News IMF forecasts sluggish recovery for sub-Saharan economies, warns of imminent social unrest
October 26, 2024
Lender estimates 2025 Ethiopia GDP growth at 6.5pct
Sub-Saharan African economies struggling with weak macroeconomic fundamentals and sensitive to economic shocks are likely to face social unrest and coup attempts in the coming year, according to the IMF sub-Saharan Outlook report published on October 25, 2024.
“Key drivers of social unrest and coups include structural factors: poverty, low inclusion, limited access to basic services, perceptions of corruption, weak governance, a young population, digital and social media penetration, and high security risks,” it reads.
The report identifies high inflation rates, disease outbreaks, market volatility, climate change, armed conflict, and economic slowdowns in large economies such as China, and a recent history of unrest as likely to add to the likelihood of social unrest.
The IMF foresees sluggish recovery for sub-Saharan economies, projected to pick up modestly to a 4.2 percent average in 2025.
“This is not sufficient to recover from the lost ground in recent years. Still far from the six percent growth the region enjoyed a decade ago. The political and social environment is difficult this time, under which the region’s governments are trying to implement reforms,” said Abebe Aemro Selassie, director of the IMF African Department, during a briefing on Friday.
“Making reforms acceptable requires good communication, good governance, and confidence-building. Since 2020, we have provided funding to the tune of 20 billion dollars to support reforms in the region,” he said.
The report warns that the conflict in Sudan could result in significant disruptions in the neighboring Central African Republic, Chad, Eritrea, Ethiopia, and South Sudan, as the fighting spurs the outflow of refugees and disrupts trade routes.
Conflict in Ukraine and the Middle East could also contribute to a rise in the prices of commodities such as fertilizers and fuel, according to the report.
The IMF characterizes half of the countries in the region as exhibiting high macroeconomic imbalances.
“In much of the region, the fight to stabilize prices is not over, public finances are not yet on a solid footing, and foreign exchange reserve buffers are often insufficient. Inflation is still in double digits in almost one-third of countries, including Angola, Ethiopia, and Nigeria,” the report reads.
It indicates that interest payments exceed 20 percent of state revenues in almost a quarter of all sub-Saharan countries, while a third hold reserves insufficient to cover more than three months of imports.

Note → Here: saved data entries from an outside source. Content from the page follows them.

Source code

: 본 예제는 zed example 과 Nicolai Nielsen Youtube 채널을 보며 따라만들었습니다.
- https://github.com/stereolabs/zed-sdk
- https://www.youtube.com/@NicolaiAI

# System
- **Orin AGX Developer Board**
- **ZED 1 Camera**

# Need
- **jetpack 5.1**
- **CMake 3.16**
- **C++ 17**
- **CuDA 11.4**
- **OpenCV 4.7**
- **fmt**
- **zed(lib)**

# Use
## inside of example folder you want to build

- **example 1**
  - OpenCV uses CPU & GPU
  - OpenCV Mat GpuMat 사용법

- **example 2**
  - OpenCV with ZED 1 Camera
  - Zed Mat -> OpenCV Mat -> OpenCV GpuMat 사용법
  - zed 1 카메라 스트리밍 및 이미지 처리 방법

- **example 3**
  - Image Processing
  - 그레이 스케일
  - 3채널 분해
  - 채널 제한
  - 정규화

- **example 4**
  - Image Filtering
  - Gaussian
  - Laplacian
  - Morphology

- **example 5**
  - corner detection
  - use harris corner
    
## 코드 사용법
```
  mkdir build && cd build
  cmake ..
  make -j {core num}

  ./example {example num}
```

“These reserve levels are insufficient to provide adequate buffers against future shocks. Concerns about potential overvaluation and competitiveness persist in much of the region,” it reads.

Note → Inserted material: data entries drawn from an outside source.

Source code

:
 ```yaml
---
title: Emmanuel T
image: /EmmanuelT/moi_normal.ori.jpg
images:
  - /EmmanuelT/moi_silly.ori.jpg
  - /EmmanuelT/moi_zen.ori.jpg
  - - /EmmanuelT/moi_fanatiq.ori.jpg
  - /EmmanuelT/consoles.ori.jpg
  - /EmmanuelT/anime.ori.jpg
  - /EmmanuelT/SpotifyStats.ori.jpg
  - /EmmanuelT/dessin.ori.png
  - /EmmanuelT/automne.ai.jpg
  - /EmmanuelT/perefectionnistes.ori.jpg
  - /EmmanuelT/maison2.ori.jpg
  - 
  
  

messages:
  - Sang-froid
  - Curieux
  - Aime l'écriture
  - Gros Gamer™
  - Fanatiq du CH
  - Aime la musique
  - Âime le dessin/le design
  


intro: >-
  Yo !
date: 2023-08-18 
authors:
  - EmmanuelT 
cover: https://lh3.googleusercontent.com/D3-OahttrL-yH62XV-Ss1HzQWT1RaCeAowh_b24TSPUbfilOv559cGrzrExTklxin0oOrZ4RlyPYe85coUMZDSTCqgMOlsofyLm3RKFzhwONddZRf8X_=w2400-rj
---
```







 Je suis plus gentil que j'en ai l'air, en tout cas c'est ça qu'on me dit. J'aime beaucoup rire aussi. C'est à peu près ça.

The organization warns that policy adjustments aimed at improving macroeconomic stability, such as increases in taxes or reductions in subsidies to contain fiscal deficits, can increase the risk of social discontent.
The Ethiopian government has recently introduced value added tax (VAT) on financial and telecoms services, as well as revealed plans for another round of quarterly cutbacks on fuel subsidies.

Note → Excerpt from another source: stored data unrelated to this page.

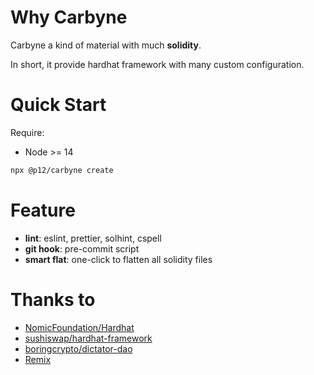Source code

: # Why Carbyne

Carbyne a kind of material with much **solidity**.

In short, it provide hardhat framework with many custom configuration.

# Quick Start

Require:

- Node >= 14

```bash
npx @p12/carbyne create
```

# Feature

- **lint**: eslint, prettier, solhint, cspell
- **git hook**: pre-commit script
- **smart flat**: one-click to flatten all solidity files

# Thanks to

- [NomicFoundation/Hardhat](https://github.com/NomicFoundation/hardhat)
- [sushiswap/hardhat-framework](https://github.com/sushiswap/hardhat-framework)
- [boringcrypto/dictator-dao](https://github.com/boringcrypto/dictator-dao)
- [Remix](https://github.com/remix-run/remix)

The IMF forecasts Ethiopia’s GDP will grow by 6.5 percent in 2025, while inflation is expected to drop to 23.3 percent from the current 24 percent, according to the report.
The figures contradict a recent government statement which claims that headline inflation has cooled to below 20 percent.
The IMF board recently approved the first review of Ethiopia’s USD 3.4 billion lending program, greenlighting a USD 340 million disbursement.
The Washington-based lender foresees inflation will continue on a downward trajectory throughout the region.
“In the face of popular frustration, there is also an opportunity to work to mobilize support for large, deep reforms, of the sort that, for instance, Ethiopia, Ghana, Kenya, and Nigeria are pursuing. Realizing this opportunity requires rethinking reform strategies, to build and maintain pro-growth coalitions among constituent leaders and the general public,” reads the report.
Nonetheless, the IMF says income per capita growth, at less than 2 percent, will remain insufficient to support meaningful and rapid growth in living standards, continued reductions in poverty, or convergence toward incomes in the rest of the world.
“Due to declining overseas development assistance, difficult market conditions and other factors, countries continue to face a difficult funding environment. Much work remains to be done by policymakers, financers, and actors. But we remain hopeful of the region,” said Abebe.